## Exercise aim
Each line of the data below that carries the word "previously" needs to be copied.

[Opening Data to process section]

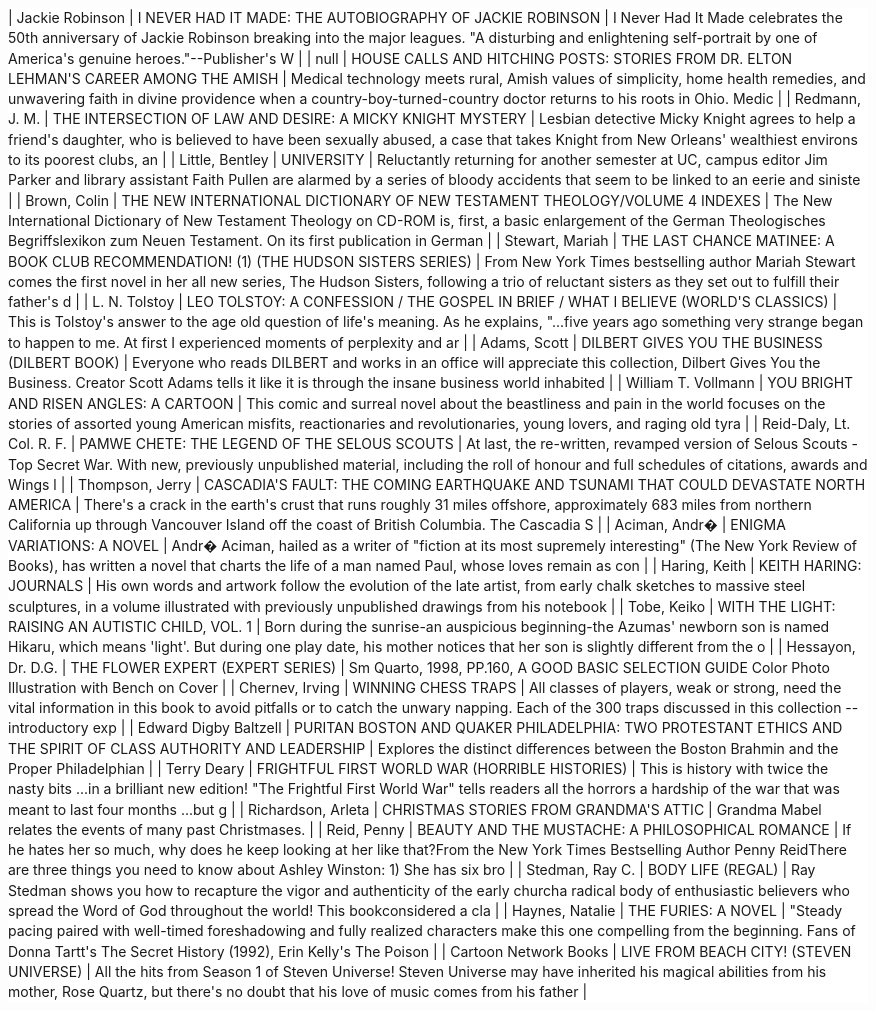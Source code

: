 | Jackie Robinson | I NEVER HAD IT MADE: THE AUTOBIOGRAPHY OF JACKIE ROBINSON | I Never Had It Made celebrates the 50th anniversary of Jackie Robinson breaking into the major leagues. "A disturbing and enlightening self-portrait by one of America's genuine heroes."--Publisher's W |
| null | HOUSE CALLS AND HITCHING POSTS: STORIES FROM DR. ELTON LEHMAN'S CAREER AMONG THE AMISH | Medical technology meets rural, Amish values of simplicity, home health remedies, and unwavering faith in divine providence when a country-boy-turned-country doctor returns to his roots in Ohio. Medic |
| Redmann, J. M. | THE INTERSECTION OF LAW AND DESIRE: A MICKY KNIGHT MYSTERY | Lesbian detective Micky Knight agrees to help a friend's daughter, who is believed to have been sexually abused, a case that takes Knight from New Orleans' wealthiest environs to its poorest clubs, an |
| Little, Bentley | UNIVERSITY | Reluctantly returning for another semester at UC, campus editor Jim Parker and library assistant Faith Pullen are alarmed by a series of bloody accidents that seem to be linked to an eerie and siniste |
| Brown, Colin | THE NEW INTERNATIONAL DICTIONARY OF NEW TESTAMENT THEOLOGY/VOLUME 4 INDEXES | The New International Dictionary of New Testament Theology on CD-ROM is, first, a basic enlargement of the German Theologisches Begriffslexikon zum Neuen Testament. On its first publication in German  |
| Stewart, Mariah | THE LAST CHANCE MATINEE: A BOOK CLUB RECOMMENDATION! (1) (THE HUDSON SISTERS SERIES) | From New York Times bestselling author Mariah Stewart comes the first novel in her all new series, The Hudson Sisters, following a trio of reluctant sisters as they set out to fulfill their father's d |
| L. N. Tolstoy | LEO TOLSTOY: A CONFESSION / THE GOSPEL IN BRIEF / WHAT I BELIEVE (WORLD'S CLASSICS) | This is Tolstoy's answer to the age old question of life's meaning. As he explains, "...five years ago something very strange began to happen to me. At first I experienced moments of perplexity and ar |
| Adams, Scott | DILBERT GIVES YOU THE BUSINESS (DILBERT BOOK) | Everyone who reads DILBERT and works in an office will appreciate this collection, Dilbert Gives You the Business.   Creator Scott Adams tells it like it is through the insane business world inhabited |
| William T. Vollmann | YOU BRIGHT AND RISEN ANGLES: A CARTOON | This comic and surreal novel about the beastliness and pain in the world focuses on the stories of assorted young American misfits, reactionaries and revolutionaries, young lovers, and raging old tyra |
| Reid-Daly, Lt. Col. R. F. | PAMWE CHETE: THE LEGEND OF THE SELOUS SCOUTS | At last, the re-written, revamped version of Selous Scouts - Top Secret War. With new, previously unpublished material, including the roll of honour and full schedules of citations, awards and Wings l |
| Thompson, Jerry | CASCADIA'S FAULT: THE COMING EARTHQUAKE AND TSUNAMI THAT COULD DEVASTATE NORTH AMERICA | There's a crack in the earth's crust that runs roughly 31 miles offshore, approximately 683 miles from northern California up through Vancouver Island off the coast of British Columbia. The Cascadia S |
| Aciman, Andr� | ENIGMA VARIATIONS: A NOVEL |  Andr� Aciman, hailed as a writer of "fiction at its most supremely interesting" (The New York Review of Books), has written a novel that charts the life of a man named Paul, whose loves remain as con |
| Haring, Keith | KEITH HARING: JOURNALS | His own words and artwork follow the evolution of the late artist, from early chalk sketches to massive steel sculptures, in a volume illustrated with previously unpublished drawings from his notebook |
| Tobe, Keiko | WITH THE LIGHT: RAISING AN AUTISTIC CHILD, VOL. 1 | Born during the sunrise-an auspicious beginning-the Azumas' newborn son is named Hikaru, which means 'light'. But during one play date, his mother notices that her son is slightly different from the o |
| Hessayon, Dr. D.G. | THE FLOWER EXPERT (EXPERT SERIES) | Sm Quarto, 1998, PP.160, A GOOD BASIC SELECTION GUIDE Color Photo Illustration with Bench on Cover |
| Chernev, Irving | WINNING CHESS TRAPS | All classes of players, weak or strong, need the vital information in this book to avoid pitfalls or to catch the unwary napping. Each of the 300 traps discussed in this collection -- introductory exp |
| Edward Digby Baltzell | PURITAN BOSTON AND QUAKER PHILADELPHIA: TWO PROTESTANT ETHICS AND THE SPIRIT OF CLASS AUTHORITY AND LEADERSHIP | Explores the distinct differences between the Boston Brahmin and the Proper Philadelphian |
| Terry Deary | FRIGHTFUL FIRST WORLD WAR (HORRIBLE HISTORIES) | This is history with twice the nasty bits ...in a brilliant new edition! "The Frightful First World War" tells readers all the horrors a hardship of the war that was meant to last four months ...but g |
| Richardson, Arleta | CHRISTMAS STORIES FROM GRANDMA'S ATTIC | Grandma Mabel relates the events of many past Christmases. |
| Reid, Penny | BEAUTY AND THE MUSTACHE: A PHILOSOPHICAL ROMANCE | If he hates her so much, why does he keep looking at her like that?From the New York Times Bestselling Author Penny ReidThere are three things you need to know about Ashley Winston: 1) She has six bro |
| Stedman, Ray C. | BODY LIFE (REGAL) | Ray Stedman shows you how to recapture the vigor and authenticity of the early churcha radical body of enthusiastic believers who spread the Word of God throughout the world! This bookconsidered a cla |
| Haynes, Natalie | THE FURIES: A NOVEL |  "Steady pacing paired with well-timed foreshadowing and fully realized characters make this one compelling from the beginning. Fans of Donna Tartt's The Secret History (1992), Erin Kelly's The Poison |
| Cartoon Network Books | LIVE FROM BEACH CITY! (STEVEN UNIVERSE) | All the hits from Season 1 of Steven Universe!  Steven Universe may have inherited his magical abilities from his mother, Rose Quartz, but there's no doubt that his love of music comes from his father |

[Closing Data to process section]

## Task output
| Reid-Daly, Lt. Col. R. F. | PAMWE CHETE: THE LEGEND OF THE SELOUS SCOUTS | At last, the re-written, revamped version of Selous Scouts - Top Secret War. With new, previously unpublished material, including the roll of honour and full schedules of citations, awards and Wings l |
| Haring, Keith | KEITH HARING: JOURNALS | His own words and artwork follow the evolution of the late artist, from early chalk sketches to massive steel sculptures, in a volume illustrated with previously unpublished drawings from his notebook |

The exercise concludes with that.